Con estos antecedentes familiares, el olvido asociado a Lete no se trataba de una vulgar laguna mental. Como contrapunto positivo, se relacionaba con Mnemosine, una dispuesta titánide, encargada de velar por la memoria. Hija de Urano y Gea, fue de las primeras en tomar partido por Zeus en la Titanomaquia, la batalla mítica desarrollada en los antiguos bosques tartésicos. El dios vencedor yació con su decidida ayudante con quien concibió las nueve musas del Olimpo, todo un ejemplo de eficaz fecundidad.

Tanto Lete como Mnemosine formaron parte de la geografía mítica de los oscuros y occidentales dominios del Hades. Con la intencionalidad de las confusiones simbólicas que iban de la mano de un paisaje que tenía poco de real, las crónicas teogónicas referían el curso del Lete como un río que discurría por estancadas llanuras del Inframundo, planicies llenas de espejismos y orilladas por narcóticas amapolas. Su cauce cortejaba las grutas del pariente Hypnos, el dios del sueño, que también tenía su morada en el caleidoscópico umbral del reino de los Muertos. Después de atravesar cavidades de alucinaciones y quimeras, el cauce adquiría el color blanquecino de un jugo vegetal, casi lácteo, insano, hipnótico y alucinatorio. La corriente discurría a poca profundidad, sobre un lecho de cantos mefíticos, convexas copas de pócimas nocivas. Quien se bañara en tan poco recomendables aguas o quien bebiera de ellas se veía abocado a la más inmisericorde de las amnesias.

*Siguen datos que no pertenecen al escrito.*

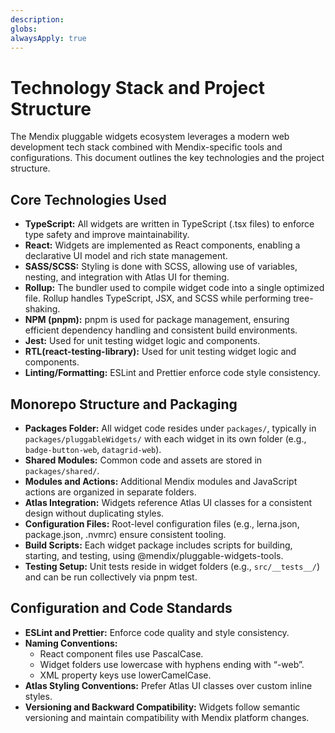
 ```yaml
---
description:
globs:
alwaysApply: true
---
```


# Technology Stack and Project Structure

The Mendix pluggable widgets ecosystem leverages a modern web development tech stack combined with Mendix-specific tools and configurations. This document outlines the key technologies and the project structure.

## Core Technologies Used

- **TypeScript:** All widgets are written in TypeScript (.tsx files) to enforce type safety and improve maintainability.
- **React:** Widgets are implemented as React components, enabling a declarative UI model and rich state management.
- **SASS/SCSS:** Styling is done with SCSS, allowing use of variables, nesting, and integration with Atlas UI for theming.
- **Rollup:** The bundler used to compile widget code into a single optimized file. Rollup handles TypeScript, JSX, and SCSS while performing tree-shaking.
- **NPM (pnpm):** pnpm is used for package management, ensuring efficient dependency handling and consistent build environments.
- **Jest:** Used for unit testing widget logic and components.
- **RTL(react-testing-library):** Used for unit testing widget logic and components.
- **Linting/Formatting:** ESLint and Prettier enforce code style consistency.

## Monorepo Structure and Packaging

- **Packages Folder:** All widget code resides under `packages/`, typically in `packages/pluggableWidgets/` with each widget in its own folder (e.g., `badge-button-web`, `datagrid-web`).
- **Shared Modules:** Common code and assets are stored in `packages/shared/`.
- **Modules and Actions:** Additional Mendix modules and JavaScript actions are organized in separate folders.
- **Atlas Integration:** Widgets reference Atlas UI classes for a consistent design without duplicating styles.
- **Configuration Files:** Root-level configuration files (e.g., lerna.json, package.json, .nvmrc) ensure consistent tooling.
- **Build Scripts:** Each widget package includes scripts for building, starting, and testing, using @mendix/pluggable-widgets-tools.
- **Testing Setup:** Unit tests reside in widget folders (e.g., `src/__tests__/`) and can be run collectively via pnpm test.

## Configuration and Code Standards

- **ESLint and Prettier:** Enforce code quality and style consistency.
- **Naming Conventions:**
    - React component files use PascalCase.
    - Widget folders use lowercase with hyphens ending with “-web”.
    - XML property keys use lowerCamelCase.
- **Atlas Styling Conventions:** Prefer Atlas UI classes over custom inline styles.
- **Versioning and Backward Compatibility:** Widgets follow semantic versioning and maintain compatibility with Mendix platform changes.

Semejante sucesión de inquietantes elementos resultó el mejor caldo de cultivo de sectas y religiones próximas a los resbaladizos y atrayentes territorios de un más allá más cercano de lo que parece. Los iniciados en los Misterios Eleusinos, que cortejaban a figuras tan relacionadas con el Hades como Deméter y Perséfone, hicieron suya esta corriente de olvido y, en su velado intento por trascender a la muerte como consunción definitiva, ofrecían la posibilidad de esquivar las terribles consecuencias que reportaba beber las aguas del olvido. Para ello, se ofrecía a los entregados acólitos iniciados la posibilidad de beber del manantial opuesto, el de las aguas de Mnemosine, para garantizar de este modo una interesada victoria sobre la muerte.

El río Lete, las aguas del olvido. El río Lete, las aguas del olvido.

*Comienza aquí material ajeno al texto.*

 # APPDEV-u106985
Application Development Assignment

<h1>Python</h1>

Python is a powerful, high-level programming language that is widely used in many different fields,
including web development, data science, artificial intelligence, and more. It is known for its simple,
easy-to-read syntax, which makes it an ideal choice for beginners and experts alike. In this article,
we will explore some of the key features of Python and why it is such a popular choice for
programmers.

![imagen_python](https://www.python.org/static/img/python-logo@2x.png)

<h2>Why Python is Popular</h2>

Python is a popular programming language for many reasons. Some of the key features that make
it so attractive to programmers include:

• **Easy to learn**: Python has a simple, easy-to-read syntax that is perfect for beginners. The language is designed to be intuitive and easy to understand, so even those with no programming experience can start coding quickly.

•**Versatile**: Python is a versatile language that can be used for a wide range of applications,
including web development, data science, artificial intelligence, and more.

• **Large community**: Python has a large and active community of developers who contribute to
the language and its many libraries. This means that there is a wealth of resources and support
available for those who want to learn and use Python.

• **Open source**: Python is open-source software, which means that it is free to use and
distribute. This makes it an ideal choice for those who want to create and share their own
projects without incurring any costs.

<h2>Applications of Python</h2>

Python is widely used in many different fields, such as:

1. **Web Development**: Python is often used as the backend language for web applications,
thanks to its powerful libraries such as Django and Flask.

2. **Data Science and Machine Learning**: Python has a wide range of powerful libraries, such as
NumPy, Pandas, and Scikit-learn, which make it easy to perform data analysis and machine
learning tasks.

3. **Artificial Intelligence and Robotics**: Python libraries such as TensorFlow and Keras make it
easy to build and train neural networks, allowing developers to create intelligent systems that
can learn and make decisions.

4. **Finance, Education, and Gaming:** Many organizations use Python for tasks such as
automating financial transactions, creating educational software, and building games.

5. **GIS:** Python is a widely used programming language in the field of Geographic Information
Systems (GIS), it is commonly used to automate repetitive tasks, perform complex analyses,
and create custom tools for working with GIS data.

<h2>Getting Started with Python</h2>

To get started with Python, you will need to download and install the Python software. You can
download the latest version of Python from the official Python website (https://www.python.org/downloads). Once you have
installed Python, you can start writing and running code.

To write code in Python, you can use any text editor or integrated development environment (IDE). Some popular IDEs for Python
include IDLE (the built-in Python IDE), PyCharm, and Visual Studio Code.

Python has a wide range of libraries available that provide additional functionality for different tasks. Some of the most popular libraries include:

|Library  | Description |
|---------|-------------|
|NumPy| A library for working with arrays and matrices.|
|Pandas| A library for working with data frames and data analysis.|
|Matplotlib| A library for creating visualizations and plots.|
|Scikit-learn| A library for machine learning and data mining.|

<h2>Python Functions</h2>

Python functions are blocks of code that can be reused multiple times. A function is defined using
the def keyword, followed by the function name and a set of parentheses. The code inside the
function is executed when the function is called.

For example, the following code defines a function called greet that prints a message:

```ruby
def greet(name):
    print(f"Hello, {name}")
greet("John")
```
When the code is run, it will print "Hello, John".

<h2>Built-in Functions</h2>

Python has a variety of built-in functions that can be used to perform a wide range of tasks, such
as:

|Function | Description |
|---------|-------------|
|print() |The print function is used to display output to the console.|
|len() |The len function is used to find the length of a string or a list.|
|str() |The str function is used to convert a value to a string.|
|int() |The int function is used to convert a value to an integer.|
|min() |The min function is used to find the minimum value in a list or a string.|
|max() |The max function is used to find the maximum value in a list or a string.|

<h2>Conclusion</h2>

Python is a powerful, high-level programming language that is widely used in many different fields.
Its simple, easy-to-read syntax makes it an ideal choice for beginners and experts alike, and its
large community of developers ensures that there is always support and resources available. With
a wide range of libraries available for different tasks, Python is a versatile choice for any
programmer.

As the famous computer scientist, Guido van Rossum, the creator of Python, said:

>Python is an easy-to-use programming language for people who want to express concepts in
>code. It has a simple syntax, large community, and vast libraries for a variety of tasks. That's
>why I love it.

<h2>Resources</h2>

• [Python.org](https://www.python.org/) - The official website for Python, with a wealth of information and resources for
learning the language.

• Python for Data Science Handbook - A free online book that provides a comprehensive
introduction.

El río Lete, las aguas del olvido. / Enrique Martínez

Platón, creyente en soluciones re-encarnadoras, consideraba que, tras la caída del alma, esta se sumía en la amnesia, pero podría adoptar la forma de un cuerpo con una determinada orientación en la vida. Se trataba de un proceso cíclico donde la psique se reencarnaría de forma continua, y recibiría castigo o recompensa según lo realizado en la vida anterior. Aquí no habría disyuntivas entre cauces de olvido y de memoria. Las ánimas atravesarían unas llanuras que el filósofo calificó de tórridas, hasta que, llegadas a las orillas del Lete, el río cuyas aguas no podían ser contenidas por ningún recipiente, sentirían la necesidad imperiosa de beber de ellas. Además de implicar un irreversible olvido, el líquido ejercía un efecto plácido de liberación de las preocupaciones que conduciría al más sosegado de los sueños.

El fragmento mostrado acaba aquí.